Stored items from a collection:
—————
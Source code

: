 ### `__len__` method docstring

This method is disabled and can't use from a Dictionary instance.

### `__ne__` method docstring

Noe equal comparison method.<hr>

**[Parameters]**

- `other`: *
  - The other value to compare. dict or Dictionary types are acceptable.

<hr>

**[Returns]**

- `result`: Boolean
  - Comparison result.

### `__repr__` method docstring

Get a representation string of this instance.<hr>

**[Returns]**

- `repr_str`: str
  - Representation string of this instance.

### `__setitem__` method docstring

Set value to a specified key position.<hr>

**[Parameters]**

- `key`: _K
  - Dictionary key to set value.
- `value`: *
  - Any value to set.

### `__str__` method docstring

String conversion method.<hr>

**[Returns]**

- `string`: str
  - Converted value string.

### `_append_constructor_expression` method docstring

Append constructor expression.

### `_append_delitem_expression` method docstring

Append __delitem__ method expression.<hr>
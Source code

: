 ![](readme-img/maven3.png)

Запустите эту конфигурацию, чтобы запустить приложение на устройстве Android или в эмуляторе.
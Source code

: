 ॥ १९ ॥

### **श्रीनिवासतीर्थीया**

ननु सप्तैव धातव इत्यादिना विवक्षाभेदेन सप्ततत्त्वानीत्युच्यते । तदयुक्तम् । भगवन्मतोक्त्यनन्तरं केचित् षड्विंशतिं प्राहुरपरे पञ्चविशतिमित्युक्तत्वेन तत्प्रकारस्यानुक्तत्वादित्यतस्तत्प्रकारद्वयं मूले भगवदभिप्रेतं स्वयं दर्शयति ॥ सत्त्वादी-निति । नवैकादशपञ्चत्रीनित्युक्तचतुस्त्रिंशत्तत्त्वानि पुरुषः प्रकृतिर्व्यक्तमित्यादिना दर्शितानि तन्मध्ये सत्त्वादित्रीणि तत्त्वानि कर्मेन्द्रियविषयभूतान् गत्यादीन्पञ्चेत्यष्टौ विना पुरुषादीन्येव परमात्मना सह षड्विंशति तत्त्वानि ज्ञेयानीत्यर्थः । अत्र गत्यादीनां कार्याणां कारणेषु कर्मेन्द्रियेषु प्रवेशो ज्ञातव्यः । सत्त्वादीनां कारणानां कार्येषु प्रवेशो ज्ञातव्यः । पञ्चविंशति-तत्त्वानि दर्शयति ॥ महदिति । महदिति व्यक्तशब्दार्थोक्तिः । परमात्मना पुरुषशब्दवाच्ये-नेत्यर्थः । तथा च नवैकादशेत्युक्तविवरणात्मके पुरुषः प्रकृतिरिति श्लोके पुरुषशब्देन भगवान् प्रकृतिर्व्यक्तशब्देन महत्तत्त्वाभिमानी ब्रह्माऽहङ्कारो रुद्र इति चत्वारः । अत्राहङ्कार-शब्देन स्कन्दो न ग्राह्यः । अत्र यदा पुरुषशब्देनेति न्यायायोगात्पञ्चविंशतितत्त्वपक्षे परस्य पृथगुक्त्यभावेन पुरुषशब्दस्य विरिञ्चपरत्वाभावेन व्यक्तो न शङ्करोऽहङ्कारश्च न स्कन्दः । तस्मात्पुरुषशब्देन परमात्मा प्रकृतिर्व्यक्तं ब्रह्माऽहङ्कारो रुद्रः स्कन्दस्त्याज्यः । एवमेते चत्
—————
*TO DO:*
Output the lines above between the one holding "Append __delitem__ method expression.<hr>" and the one holding "### **श्रीनिवासतीर्थीया**", inclusive, with nothing before or after them.

*THE COMPLETED TASK:*
Append __delitem__ method expression.<hr>
Source code

: ![](readme-img/maven3.png)

Запустите эту конфигурацию, чтобы запустить приложение на устройстве Android или в эмуляторе.
Source code

: ॥ १९ ॥

### **श्रीनिवासतीर्थीया**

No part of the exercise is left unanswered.